[Entries supplied]:

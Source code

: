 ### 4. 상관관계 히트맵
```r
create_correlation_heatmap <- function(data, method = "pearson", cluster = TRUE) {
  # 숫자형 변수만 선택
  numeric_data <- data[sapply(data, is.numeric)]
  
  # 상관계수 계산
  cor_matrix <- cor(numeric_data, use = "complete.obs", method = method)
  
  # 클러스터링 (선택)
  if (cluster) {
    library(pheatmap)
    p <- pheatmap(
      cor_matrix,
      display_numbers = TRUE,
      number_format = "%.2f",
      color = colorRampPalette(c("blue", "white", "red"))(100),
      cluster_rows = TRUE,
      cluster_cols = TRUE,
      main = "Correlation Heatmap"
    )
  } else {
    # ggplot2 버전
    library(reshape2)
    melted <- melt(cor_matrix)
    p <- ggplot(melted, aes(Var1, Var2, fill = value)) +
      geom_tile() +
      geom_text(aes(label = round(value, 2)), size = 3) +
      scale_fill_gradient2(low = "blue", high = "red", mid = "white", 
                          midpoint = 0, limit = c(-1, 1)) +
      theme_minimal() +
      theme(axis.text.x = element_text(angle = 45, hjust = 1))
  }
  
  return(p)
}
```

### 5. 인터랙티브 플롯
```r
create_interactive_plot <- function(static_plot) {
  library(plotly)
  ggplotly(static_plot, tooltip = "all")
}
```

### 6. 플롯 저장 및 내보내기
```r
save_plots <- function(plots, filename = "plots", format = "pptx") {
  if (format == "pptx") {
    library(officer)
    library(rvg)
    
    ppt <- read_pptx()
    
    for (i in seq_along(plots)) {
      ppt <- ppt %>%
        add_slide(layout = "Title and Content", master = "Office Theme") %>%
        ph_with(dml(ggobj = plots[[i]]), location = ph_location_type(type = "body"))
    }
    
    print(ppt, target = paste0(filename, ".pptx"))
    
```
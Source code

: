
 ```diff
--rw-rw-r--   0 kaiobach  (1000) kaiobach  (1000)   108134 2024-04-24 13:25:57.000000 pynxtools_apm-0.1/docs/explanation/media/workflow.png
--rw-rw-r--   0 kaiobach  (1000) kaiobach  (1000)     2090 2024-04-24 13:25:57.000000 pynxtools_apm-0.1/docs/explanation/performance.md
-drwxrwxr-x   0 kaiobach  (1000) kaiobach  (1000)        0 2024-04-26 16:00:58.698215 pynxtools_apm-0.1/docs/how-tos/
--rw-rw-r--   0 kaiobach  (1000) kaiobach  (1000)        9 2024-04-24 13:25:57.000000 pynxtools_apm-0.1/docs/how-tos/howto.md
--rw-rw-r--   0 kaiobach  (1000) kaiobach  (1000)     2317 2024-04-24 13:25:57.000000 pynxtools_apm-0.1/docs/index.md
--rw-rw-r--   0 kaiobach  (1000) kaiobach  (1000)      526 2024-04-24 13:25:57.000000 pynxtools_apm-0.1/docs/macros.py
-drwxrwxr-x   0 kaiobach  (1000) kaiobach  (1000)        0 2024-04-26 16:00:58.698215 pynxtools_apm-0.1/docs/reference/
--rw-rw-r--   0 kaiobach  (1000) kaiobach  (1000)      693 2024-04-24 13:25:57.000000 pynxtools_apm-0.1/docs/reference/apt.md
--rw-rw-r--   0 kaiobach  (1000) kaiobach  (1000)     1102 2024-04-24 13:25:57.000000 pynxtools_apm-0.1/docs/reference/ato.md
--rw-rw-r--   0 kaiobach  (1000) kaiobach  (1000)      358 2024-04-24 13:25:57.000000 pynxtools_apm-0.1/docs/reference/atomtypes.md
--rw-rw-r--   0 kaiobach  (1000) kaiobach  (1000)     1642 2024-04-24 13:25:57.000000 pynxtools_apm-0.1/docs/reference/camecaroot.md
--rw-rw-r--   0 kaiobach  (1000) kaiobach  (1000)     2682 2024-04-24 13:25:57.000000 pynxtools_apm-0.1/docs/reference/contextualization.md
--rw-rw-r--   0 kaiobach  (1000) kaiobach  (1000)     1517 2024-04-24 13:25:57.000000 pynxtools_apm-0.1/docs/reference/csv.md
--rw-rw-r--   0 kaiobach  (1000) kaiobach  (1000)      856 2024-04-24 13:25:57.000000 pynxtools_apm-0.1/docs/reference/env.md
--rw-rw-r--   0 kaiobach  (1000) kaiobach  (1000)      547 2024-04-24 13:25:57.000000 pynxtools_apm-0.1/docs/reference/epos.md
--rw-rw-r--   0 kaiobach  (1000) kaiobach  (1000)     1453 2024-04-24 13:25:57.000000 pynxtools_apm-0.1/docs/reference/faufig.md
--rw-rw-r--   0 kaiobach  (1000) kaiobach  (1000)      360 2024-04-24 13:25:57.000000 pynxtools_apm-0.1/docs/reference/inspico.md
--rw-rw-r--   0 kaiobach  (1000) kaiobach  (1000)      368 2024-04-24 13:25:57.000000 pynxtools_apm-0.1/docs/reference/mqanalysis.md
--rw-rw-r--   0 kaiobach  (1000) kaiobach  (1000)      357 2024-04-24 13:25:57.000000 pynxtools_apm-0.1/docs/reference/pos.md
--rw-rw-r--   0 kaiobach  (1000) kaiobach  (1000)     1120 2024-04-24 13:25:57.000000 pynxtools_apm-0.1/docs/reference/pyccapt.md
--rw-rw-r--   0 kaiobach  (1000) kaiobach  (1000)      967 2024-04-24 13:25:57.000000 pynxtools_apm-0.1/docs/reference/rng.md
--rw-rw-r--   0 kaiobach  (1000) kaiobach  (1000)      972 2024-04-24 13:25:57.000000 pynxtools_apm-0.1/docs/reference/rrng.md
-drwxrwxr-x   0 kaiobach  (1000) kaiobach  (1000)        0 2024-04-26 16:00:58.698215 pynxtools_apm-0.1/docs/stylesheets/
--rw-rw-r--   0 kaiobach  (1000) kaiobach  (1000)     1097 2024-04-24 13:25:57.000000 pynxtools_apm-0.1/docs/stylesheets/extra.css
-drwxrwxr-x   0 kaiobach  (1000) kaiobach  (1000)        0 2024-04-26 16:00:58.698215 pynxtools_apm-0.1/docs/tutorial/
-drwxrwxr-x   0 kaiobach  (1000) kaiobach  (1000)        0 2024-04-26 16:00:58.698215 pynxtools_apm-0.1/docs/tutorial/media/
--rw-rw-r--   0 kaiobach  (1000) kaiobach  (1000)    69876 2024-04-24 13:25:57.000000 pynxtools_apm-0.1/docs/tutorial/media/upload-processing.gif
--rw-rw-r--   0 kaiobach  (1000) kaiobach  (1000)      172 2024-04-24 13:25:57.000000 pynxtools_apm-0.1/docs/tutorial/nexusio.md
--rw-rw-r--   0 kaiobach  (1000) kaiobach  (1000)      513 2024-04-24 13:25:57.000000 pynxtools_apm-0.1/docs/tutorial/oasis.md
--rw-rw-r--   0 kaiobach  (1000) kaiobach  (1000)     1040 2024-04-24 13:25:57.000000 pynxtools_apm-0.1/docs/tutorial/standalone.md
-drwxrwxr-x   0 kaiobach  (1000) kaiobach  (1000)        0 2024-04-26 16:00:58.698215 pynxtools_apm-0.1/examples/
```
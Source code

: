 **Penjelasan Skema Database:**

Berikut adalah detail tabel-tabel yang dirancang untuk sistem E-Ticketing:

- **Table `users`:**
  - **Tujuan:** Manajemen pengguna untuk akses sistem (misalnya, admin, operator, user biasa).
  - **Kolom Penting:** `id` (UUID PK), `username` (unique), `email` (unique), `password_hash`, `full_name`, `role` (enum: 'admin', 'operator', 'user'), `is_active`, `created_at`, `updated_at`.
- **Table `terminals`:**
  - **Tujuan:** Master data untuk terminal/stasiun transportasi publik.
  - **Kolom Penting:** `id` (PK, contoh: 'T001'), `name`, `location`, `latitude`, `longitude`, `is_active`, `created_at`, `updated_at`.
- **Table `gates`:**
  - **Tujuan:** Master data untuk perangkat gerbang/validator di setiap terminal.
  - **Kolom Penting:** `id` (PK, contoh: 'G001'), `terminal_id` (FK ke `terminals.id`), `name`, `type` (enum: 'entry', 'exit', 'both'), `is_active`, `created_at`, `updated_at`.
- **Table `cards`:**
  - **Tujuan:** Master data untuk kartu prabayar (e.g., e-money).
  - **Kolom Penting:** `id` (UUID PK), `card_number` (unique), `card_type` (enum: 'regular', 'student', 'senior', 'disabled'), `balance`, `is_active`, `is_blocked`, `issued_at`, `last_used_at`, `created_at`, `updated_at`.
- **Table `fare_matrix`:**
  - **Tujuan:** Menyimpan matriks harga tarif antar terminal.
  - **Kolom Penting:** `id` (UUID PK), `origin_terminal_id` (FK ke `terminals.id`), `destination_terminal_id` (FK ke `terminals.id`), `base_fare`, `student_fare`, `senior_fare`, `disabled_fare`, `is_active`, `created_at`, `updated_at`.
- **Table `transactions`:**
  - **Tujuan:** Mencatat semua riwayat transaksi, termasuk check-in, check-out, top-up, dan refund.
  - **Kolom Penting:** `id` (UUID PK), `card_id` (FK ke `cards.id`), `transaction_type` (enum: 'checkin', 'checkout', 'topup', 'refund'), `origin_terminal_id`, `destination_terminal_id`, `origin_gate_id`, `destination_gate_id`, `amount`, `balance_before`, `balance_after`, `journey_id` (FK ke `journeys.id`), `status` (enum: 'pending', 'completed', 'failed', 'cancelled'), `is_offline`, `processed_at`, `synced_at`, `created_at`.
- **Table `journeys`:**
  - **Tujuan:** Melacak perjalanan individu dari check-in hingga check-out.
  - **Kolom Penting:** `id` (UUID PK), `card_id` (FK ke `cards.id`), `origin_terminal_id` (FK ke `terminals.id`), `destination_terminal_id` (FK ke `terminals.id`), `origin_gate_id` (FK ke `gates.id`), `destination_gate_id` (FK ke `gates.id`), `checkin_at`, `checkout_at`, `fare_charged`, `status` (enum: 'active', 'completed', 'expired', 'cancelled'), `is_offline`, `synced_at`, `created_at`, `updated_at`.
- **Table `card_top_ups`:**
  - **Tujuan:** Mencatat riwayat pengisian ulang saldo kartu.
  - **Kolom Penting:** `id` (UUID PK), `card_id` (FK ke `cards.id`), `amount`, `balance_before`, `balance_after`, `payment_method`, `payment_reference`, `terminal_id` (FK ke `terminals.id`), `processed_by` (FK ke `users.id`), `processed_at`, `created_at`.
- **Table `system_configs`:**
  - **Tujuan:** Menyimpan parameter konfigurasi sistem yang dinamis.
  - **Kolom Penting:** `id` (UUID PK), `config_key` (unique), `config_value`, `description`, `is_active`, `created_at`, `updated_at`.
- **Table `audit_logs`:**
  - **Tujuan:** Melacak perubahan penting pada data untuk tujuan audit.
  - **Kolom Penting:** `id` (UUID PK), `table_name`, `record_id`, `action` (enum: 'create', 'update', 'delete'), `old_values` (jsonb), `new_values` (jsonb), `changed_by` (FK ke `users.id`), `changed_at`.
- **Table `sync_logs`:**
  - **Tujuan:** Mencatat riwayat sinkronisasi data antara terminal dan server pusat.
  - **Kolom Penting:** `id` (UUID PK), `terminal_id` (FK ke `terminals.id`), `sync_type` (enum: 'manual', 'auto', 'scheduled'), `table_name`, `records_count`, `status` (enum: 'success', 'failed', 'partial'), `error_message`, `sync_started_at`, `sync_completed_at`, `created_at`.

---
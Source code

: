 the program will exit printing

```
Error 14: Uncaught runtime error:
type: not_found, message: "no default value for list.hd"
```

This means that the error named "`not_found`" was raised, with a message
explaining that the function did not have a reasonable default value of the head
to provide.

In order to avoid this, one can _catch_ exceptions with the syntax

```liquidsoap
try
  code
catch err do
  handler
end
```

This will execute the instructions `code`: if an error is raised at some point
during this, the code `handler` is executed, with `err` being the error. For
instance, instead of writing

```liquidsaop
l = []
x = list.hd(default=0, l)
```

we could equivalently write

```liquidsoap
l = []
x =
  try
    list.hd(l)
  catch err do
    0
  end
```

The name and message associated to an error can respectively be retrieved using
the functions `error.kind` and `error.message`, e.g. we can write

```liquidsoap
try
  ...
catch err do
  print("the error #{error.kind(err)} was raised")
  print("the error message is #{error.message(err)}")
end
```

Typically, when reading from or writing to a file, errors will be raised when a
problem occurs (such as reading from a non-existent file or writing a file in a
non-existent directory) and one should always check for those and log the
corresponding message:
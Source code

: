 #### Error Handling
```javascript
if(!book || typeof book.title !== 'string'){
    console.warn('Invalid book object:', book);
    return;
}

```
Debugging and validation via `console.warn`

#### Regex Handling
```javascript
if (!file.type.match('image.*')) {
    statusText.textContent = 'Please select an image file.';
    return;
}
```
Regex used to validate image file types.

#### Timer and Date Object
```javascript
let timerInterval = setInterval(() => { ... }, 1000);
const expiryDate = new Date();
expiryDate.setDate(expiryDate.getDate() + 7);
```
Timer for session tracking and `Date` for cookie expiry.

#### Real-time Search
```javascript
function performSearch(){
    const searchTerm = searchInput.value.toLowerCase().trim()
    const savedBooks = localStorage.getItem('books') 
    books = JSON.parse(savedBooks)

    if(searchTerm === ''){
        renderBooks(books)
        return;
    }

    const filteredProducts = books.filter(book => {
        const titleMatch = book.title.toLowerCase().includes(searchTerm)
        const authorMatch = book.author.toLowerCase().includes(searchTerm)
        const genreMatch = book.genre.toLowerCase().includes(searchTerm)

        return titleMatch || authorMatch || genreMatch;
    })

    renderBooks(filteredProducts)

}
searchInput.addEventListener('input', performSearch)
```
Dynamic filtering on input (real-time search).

[Task objective]: Every line of the material above that contains "return" should be counted; give the total only.

[Solution to the exercise]: 5